Wednesday, October 26, 2011

Vikings in Ireland


The Coming of the Vikings
Who were the Vikings? They were a group of people who originated in modern-day Denmark and Norway. In the 700s, pressure on land in Scandanavia had forced many nobles and warriors to seek land elsewhere. Some of these were younger sons, who stood to inherit nothing of their father's estate. Noblemen with little to lose began to gather together groups of warriors and go down the coast pillaging settlements. They sold their booty for money, much like the black markets of today, and this became the means of making their living. The invention of the longboat made it possible for these warriors to sail across the North Sea to attack Britain,Oseberg Ship [11kB]France and Ireland as well.
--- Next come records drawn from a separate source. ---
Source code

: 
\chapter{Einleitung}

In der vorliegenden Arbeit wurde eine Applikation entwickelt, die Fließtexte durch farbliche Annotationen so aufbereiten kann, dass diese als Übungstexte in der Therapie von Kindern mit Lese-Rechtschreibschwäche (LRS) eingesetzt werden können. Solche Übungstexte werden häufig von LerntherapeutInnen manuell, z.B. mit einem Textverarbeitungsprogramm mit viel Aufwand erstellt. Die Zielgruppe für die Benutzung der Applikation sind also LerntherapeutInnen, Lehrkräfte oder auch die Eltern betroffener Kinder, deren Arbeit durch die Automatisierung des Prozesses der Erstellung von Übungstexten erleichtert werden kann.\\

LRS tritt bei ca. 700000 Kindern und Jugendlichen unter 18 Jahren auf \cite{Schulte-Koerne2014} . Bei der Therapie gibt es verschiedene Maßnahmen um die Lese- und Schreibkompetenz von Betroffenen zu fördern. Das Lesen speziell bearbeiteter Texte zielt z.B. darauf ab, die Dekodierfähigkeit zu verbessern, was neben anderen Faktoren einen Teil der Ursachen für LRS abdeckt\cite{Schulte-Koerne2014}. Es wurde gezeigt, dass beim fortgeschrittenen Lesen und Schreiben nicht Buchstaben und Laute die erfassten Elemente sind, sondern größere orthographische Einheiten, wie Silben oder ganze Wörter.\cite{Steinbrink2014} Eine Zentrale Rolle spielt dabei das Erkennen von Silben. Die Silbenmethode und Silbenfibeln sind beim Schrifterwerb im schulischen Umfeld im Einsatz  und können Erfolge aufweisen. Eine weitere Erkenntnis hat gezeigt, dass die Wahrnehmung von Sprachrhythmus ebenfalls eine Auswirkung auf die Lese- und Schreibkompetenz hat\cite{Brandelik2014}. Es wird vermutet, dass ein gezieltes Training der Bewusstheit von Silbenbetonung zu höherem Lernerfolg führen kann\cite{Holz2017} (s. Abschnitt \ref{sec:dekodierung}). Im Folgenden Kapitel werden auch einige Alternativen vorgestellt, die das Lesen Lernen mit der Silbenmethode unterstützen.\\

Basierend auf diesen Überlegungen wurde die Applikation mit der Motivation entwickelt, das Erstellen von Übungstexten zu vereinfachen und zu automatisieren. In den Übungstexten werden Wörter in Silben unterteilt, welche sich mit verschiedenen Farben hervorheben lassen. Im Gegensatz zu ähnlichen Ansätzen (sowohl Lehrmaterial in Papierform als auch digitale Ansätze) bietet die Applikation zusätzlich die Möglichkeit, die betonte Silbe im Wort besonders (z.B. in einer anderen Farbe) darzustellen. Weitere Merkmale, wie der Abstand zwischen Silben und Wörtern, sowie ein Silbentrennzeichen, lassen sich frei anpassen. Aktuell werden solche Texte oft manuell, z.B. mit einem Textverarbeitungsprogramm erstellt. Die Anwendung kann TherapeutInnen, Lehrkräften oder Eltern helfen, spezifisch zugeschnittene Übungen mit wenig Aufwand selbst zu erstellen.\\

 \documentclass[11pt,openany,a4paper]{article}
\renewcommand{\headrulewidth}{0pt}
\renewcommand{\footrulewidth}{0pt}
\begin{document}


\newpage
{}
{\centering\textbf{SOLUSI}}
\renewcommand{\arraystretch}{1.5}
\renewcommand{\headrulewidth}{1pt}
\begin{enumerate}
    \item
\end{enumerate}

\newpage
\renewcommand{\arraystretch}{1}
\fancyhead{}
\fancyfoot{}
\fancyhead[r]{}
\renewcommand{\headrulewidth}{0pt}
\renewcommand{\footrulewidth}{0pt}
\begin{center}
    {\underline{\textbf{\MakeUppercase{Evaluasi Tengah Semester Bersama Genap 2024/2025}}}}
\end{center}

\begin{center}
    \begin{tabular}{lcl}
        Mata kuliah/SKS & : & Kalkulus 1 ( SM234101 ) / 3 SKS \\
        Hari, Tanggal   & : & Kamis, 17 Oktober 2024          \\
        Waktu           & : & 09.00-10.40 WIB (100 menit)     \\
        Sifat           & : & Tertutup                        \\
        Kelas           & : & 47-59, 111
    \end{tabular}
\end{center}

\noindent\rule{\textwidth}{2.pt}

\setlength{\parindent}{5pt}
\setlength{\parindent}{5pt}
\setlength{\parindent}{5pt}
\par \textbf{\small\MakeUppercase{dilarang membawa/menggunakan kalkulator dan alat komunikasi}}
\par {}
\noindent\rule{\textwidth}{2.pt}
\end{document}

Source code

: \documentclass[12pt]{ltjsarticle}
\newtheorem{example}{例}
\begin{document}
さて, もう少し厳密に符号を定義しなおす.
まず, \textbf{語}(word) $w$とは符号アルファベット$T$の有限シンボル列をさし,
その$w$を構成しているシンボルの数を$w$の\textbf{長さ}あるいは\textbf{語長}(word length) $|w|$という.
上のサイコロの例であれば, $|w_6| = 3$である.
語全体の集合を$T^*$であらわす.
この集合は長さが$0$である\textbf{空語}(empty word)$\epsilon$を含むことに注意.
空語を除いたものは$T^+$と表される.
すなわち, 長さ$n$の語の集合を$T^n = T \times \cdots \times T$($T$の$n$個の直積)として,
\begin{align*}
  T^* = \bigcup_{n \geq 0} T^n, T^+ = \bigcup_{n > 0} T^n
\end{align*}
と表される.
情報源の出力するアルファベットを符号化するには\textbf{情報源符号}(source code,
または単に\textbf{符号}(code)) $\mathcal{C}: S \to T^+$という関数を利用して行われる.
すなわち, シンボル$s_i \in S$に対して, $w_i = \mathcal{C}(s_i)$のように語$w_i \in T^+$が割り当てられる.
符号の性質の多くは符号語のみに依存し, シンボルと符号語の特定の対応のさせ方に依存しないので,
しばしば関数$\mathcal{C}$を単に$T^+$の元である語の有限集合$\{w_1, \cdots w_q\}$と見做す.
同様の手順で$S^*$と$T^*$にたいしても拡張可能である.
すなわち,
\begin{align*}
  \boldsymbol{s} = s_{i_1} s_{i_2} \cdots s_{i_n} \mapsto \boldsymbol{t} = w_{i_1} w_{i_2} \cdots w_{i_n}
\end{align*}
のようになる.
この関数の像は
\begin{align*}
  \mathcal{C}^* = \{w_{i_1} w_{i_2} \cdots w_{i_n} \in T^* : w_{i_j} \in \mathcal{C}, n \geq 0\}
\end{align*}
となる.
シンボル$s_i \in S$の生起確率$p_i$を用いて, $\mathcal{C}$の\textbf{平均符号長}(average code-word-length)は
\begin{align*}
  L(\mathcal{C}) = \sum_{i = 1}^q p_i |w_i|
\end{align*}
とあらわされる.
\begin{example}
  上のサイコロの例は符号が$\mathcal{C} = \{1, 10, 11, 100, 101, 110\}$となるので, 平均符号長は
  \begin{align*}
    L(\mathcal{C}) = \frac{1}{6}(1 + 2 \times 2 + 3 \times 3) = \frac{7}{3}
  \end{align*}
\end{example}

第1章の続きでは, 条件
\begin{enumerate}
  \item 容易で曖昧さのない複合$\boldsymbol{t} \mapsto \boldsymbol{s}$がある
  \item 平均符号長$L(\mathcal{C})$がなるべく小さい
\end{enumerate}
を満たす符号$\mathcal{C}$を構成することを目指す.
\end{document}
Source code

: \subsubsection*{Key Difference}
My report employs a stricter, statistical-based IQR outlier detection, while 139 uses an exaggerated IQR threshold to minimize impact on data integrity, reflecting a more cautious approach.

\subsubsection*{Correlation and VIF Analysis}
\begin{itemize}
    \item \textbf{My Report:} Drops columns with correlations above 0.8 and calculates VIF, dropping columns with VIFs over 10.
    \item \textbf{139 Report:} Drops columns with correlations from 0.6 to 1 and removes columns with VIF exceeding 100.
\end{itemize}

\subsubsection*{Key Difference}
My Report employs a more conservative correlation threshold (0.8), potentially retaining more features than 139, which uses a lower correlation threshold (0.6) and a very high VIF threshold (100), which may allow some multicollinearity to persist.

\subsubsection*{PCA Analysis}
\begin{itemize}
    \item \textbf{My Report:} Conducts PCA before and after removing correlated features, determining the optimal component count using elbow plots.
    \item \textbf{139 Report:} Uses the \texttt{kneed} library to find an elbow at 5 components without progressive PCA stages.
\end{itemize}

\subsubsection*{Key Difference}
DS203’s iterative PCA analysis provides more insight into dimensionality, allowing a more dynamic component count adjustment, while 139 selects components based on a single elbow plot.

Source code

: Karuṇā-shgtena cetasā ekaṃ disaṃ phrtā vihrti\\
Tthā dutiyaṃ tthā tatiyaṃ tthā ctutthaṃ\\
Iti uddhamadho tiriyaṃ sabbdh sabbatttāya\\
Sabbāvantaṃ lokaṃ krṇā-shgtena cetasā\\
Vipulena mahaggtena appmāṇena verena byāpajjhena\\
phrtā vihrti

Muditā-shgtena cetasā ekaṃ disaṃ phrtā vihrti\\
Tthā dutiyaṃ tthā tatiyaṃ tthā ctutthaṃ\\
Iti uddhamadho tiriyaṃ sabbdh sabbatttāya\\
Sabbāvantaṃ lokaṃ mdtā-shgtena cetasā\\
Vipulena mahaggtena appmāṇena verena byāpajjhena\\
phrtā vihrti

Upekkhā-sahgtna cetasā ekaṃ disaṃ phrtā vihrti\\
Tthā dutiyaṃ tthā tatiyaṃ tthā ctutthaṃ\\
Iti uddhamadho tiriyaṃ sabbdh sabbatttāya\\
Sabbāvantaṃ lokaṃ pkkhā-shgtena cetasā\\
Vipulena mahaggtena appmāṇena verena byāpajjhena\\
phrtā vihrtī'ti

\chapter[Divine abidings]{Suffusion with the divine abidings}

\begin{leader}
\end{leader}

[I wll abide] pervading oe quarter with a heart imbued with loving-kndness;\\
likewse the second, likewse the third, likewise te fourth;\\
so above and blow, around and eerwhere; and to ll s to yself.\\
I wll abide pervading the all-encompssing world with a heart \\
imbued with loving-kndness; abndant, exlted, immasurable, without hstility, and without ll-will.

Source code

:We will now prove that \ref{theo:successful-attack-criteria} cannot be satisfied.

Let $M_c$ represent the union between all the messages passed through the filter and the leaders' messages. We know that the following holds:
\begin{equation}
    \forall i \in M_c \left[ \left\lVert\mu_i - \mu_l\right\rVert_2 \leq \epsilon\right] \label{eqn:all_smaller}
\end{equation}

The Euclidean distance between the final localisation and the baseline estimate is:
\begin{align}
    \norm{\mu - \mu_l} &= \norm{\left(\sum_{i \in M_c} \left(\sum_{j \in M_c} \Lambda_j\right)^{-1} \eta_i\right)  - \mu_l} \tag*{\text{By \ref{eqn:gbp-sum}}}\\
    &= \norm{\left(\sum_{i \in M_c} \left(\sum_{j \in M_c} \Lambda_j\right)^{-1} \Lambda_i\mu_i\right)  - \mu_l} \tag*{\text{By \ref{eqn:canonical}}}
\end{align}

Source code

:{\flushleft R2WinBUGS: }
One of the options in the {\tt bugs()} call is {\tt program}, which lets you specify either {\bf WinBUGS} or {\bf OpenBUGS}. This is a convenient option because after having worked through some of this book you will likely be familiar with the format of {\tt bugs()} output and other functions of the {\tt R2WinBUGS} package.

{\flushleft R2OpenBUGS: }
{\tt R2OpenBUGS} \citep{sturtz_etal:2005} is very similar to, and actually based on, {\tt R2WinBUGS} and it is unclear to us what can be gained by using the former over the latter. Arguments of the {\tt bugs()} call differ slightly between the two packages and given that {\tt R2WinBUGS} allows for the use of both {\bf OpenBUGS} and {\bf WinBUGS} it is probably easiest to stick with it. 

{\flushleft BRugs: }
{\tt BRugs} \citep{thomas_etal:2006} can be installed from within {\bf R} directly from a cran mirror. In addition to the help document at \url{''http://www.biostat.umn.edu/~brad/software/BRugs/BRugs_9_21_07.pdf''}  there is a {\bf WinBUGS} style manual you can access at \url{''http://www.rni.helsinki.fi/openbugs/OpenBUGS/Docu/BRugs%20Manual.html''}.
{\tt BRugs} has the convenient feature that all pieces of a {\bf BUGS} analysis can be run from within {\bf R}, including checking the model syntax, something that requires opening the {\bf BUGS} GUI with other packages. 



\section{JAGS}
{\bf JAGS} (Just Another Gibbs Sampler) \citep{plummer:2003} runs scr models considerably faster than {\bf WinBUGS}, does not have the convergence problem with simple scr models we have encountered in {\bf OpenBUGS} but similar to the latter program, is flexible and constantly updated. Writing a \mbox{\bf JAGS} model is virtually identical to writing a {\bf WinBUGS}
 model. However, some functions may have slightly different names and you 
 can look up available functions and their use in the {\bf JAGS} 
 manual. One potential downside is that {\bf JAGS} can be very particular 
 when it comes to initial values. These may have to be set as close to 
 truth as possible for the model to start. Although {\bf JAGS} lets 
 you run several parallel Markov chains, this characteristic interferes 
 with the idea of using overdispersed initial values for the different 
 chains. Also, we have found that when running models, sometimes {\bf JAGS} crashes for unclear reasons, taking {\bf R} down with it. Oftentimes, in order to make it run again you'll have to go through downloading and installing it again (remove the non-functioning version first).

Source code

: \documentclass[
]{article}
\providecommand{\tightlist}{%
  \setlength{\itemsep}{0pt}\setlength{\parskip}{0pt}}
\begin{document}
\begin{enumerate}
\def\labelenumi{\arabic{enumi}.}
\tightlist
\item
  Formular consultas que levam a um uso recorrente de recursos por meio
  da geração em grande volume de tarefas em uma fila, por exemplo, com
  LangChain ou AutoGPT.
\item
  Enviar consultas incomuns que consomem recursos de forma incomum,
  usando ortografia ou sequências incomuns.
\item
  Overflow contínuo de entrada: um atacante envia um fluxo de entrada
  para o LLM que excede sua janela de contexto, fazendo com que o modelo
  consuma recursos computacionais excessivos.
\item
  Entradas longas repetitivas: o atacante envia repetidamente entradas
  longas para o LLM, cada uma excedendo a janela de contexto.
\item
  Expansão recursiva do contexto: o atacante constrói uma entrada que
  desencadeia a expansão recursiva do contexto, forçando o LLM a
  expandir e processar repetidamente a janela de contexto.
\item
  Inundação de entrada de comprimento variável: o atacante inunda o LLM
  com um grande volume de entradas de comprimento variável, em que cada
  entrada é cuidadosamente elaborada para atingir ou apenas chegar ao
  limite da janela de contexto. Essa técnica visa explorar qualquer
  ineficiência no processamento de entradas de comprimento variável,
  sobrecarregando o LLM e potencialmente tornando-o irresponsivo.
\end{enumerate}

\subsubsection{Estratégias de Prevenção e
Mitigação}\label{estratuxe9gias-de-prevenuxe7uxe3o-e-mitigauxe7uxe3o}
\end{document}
In these areas they became known as the "Norsemen" (literally, north-men) and laterally as the "Vikings". They called themselves "Ostmen". The Vikings who first attacked Ireland were Norwegian while those in Britain were usually Danish. Being pagans, the Vikings did not have any respect for Christian symbols and sites. The picture on the left shows the Oseberg Ship, a reconstructed Viking raiding boat(Photo by Universitetets Oldsaksamling, Oslo).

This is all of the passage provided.